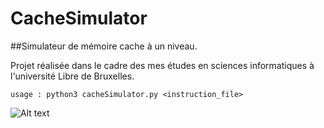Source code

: # CacheSimulator

##Simulateur de mémoire cache à un niveau.

Projet réalisée dans le cadre des mes études en sciences informatiques à l'université Libre de Bruxelles.

    usage : python3 cacheSimulator.py <instruction_file>

![Alt text](http://img4.hostingpics.net/pics/444287exempleexec.png)
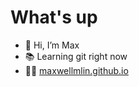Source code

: # What's up

- 👋 Hi, I’m Max
- 📚 Learning git right now
- 👨‍💻 [maxwellmlin.github.io](https://maxwellmlin.github.io)
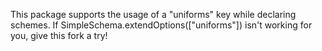This package supports the usage of a "uniforms" key while declaring schemes.
If SimpleSchema.extendOptions(["uniforms"]) isn't working for you, give this fork a try!
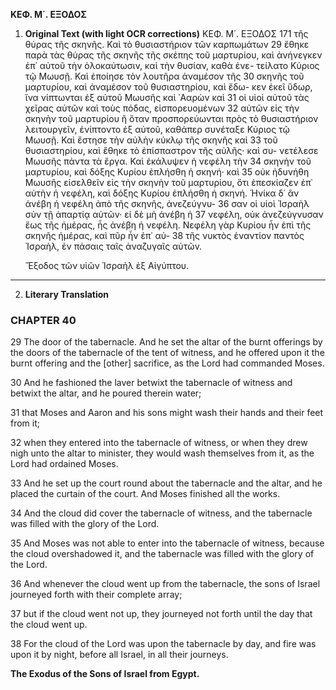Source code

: **ΚΕΦ. Μ΄. ΕΞΟΔΟΣ**

1.  **Original Text (with light OCR corrections)**
    ΚΕΦ. Μ΄. ΕΞΟΔΟΣ 171
    τῆς θύρας τῆς σκηνῆς. Καὶ τὸ θυσιαστήριον τῶν καρπωμάτων 29
    ἔθηκε παρὰ τὰς θύρας τῆς σκηνῆς τῆς σκέπης τοῦ μαρτυρίου, καὶ
    ἀνήνεγκεν ἐπ᾿ αὐτοῦ τὴν ὁλοκαύτωσιν, καὶ τὴν θυσίαν, καθὰ ἐνε-
    τείλατο Κύριος τῷ Μωυσῇ. Καὶ ἐποίησε τὸν λουτῆρα ἀναμέσον τῆς 30
    σκηνῆς τοῦ μαρτυρίου, καὶ ἀναμέσον τοῦ θυσιαστηρίου, καὶ ἔδω-
    κεν ἐκεῖ ὕδωρ, ἵνα νίπτωνται ἐξ αὐτοῦ Μωυσῆς καὶ ᾿Ααρὼν καὶ 31
    οἱ υἱοὶ αὐτοῦ τὰς χεῖρας αὑτῶν καὶ τοὺς πόδας, εἰσπορευομένων 32
    αὐτῶν εἰς τὴν σκηνὴν τοῦ μαρτυρίου ἢ ὅταν προσπορεύωνται πρὸς
    τὸ θυσιαστήριον λειτουργεῖν, ἐνίπτοντο ἐξ αὐτοῦ, καθάπερ συνέταξε
    Κύριος τῷ Μωυσῇ. Καὶ ἔστησε τὴν αὐλὴν κύκλῳ τῆς σκηνῆς καὶ 33
    τοῦ θυσιαστηρίου, καὶ ἔθηκε τὸ ἐπίσπαστρον τῆς αὐλῆς· καὶ συ-
    νετέλεσε Μωυσῆς πάντα τὰ ἔργα. Καὶ ἐκάλυψεν ἡ νεφέλη τὴν 34
    σκηνὴν τοῦ μαρτυρίου, καὶ δόξης Κυρίου ἐπλήσθη ἡ σκηνή· καὶ 35
    οὐκ ἠδυνήθη Μωυσῆς εἰσελθεῖν εἰς τὴν σκηνὴν τοῦ μαρτυρίου, ὅτι
    ἐπεσκίαζεν ἐπ᾿ αὐτὴν ἡ νεφέλη, καὶ δόξης Κυρίου ἐπλήσθη ἡ
    σκηνή. Ἡνίκα δ᾿ ἂν ἀνέβη ἡ νεφέλη ἀπὸ τῆς σκηνῆς, ἀνεζεύγνυ- 36
    σαν οἱ υἱοὶ Ἰσραὴλ σὺν τῇ ἀπαρτίᾳ αὑτῶν· εἰ δὲ μὴ ἀνέβη ἡ 37
    νεφέλη, οὐκ ἀνεζεύγνυσαν ἕως τῆς ἡμέρας, ἧς ἀνέβη ἡ νεφέλη.
    Νεφέλη γὰρ Κυρίου ἦν ἐπὶ τῆς σκηνῆς ἡμέρας, καὶ πῦρ ἦν ἐπ᾿ αὐ- 38
    τῆς νυκτὸς ἐναντίον παντὸς Ἰσραὴλ, ἐν πάσαις ταῖς ἀναζυγαῖς αὐτῶν.

    Ἔξοδος τῶν υἱῶν Ἰσραὴλ ἐξ Αἰγύπτου.

---

2.  **Literary Translation**

### CHAPTER 40

29 The door of the tabernacle. And he set the altar of the burnt offerings by the doors of the tabernacle of the tent of witness, and he offered upon it the burnt offering and the [other] sacrifice, as the Lord had commanded Moses.

30 And he fashioned the laver betwixt the tabernacle of witness and betwixt the altar, and he poured therein water;

31 that Moses and Aaron and his sons might wash their hands and their feet from it;

32 when they entered into the tabernacle of witness, or when they drew nigh unto the altar to minister, they would wash themselves from it, as the Lord had ordained Moses.

33 And he set up the court round about the tabernacle and the altar, and he placed the curtain of the court. And Moses finished all the works.

34 And the cloud did cover the tabernacle of witness, and the tabernacle was filled with the glory of the Lord.

35 And Moses was not able to enter into the tabernacle of witness, because the cloud overshadowed it, and the tabernacle was filled with the glory of the Lord.

36 And whenever the cloud went up from the tabernacle, the sons of Israel journeyed forth with their complete array;

37 but if the cloud went not up, they journeyed not forth until the day that the cloud went up.

38 For the cloud of the Lord was upon the tabernacle by day, and fire was upon it by night, before all Israel, in all their journeys.

**The Exodus of the Sons of Israel from Egypt.**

::::::::::

▶ **Assignment**: Please give again the lines above between the line holding "σκηνῆς τοῦ μαρτυρίου, καὶ" and the line holding "35 And Moses", inclusive, exactly as they are and with nothing added.

▶ **Completed task**:
    σκηνῆς τοῦ μαρτυρίου, καὶ ἀναμέσον τοῦ θυσιαστηρίου, καὶ ἔδω-
    κεν ἐκεῖ ὕδωρ, ἵνα νίπτωνται ἐξ αὐτοῦ Μωυσῆς καὶ ᾿Ααρὼν καὶ 31
    οἱ υἱοὶ αὐτοῦ τὰς χεῖρας αὑτῶν καὶ τοὺς πόδας, εἰσπορευομένων 32
    αὐτῶν εἰς τὴν σκηνὴν τοῦ μαρτυρίου ἢ ὅταν προσπορεύωνται πρὸς
    τὸ θυσιαστήριον λειτουργεῖν, ἐνίπτοντο ἐξ αὐτοῦ, καθάπερ συνέταξε
    Κύριος τῷ Μωυσῇ. Καὶ ἔστησε τὴν αὐλὴν κύκλῳ τῆς σκηνῆς καὶ 33
    τοῦ θυσιαστηρίου, καὶ ἔθηκε τὸ ἐπίσπαστρον τῆς αὐλῆς· καὶ συ-
    νετέλεσε Μωυσῆς πάντα τὰ ἔργα. Καὶ ἐκάλυψεν ἡ νεφέλη τὴν 34
    σκηνὴν τοῦ μαρτυρίου, καὶ δόξης Κυρίου ἐπλήσθη ἡ σκηνή· καὶ 35
    οὐκ ἠδυνήθη Μωυσῆς εἰσελθεῖν εἰς τὴν σκηνὴν τοῦ μαρτυρίου, ὅτι
    ἐπεσκίαζεν ἐπ᾿ αὐτὴν ἡ νεφέλη, καὶ δόξης Κυρίου ἐπλήσθη ἡ
    σκηνή. Ἡνίκα δ᾿ ἂν ἀνέβη ἡ νεφέλη ἀπὸ τῆς σκηνῆς, ἀνεζεύγνυ- 36
    σαν οἱ υἱοὶ Ἰσραὴλ σὺν τῇ ἀπαρτίᾳ αὑτῶν· εἰ δὲ μὴ ἀνέβη ἡ 37
    νεφέλη, οὐκ ἀνεζεύγνυσαν ἕως τῆς ἡμέρας, ἧς ἀνέβη ἡ νεφέλη.
    Νεφέλη γὰρ Κυρίου ἦν ἐπὶ τῆς σκηνῆς ἡμέρας, καὶ πῦρ ἦν ἐπ᾿ αὐ- 38
    τῆς νυκτὸς ἐναντίον παντὸς Ἰσραὴλ, ἐν πάσαις ταῖς ἀναζυγαῖς αὐτῶν.

    Ἔξοδος τῶν υἱῶν Ἰσραὴλ ἐξ Αἰγύπτου.

---

2.  **Literary Translation**

### CHAPTER 40

29 The door of the tabernacle. And he set the altar of the burnt offerings by the doors of the tabernacle of the tent of witness, and he offered upon it the burnt offering and the [other] sacrifice, as the Lord had commanded Moses.

30 And he fashioned the laver betwixt the tabernacle of witness and betwixt the altar, and he poured therein water;

31 that Moses and Aaron and his sons might wash their hands and their feet from it;

32 when they entered into the tabernacle of witness, or when they drew nigh unto the altar to minister, they would wash themselves from it, as the Lord had ordained Moses.

33 And he set up the court round about the tabernacle and the altar, and he placed the curtain of the court. And Moses finished all the works.

34 And the cloud did cover the tabernacle of witness, and the tabernacle was filled with the glory of the Lord.

35 And Moses was not able to enter into the tabernacle of witness, because the cloud overshadowed it, and the tabernacle was filled with the glory of the Lord.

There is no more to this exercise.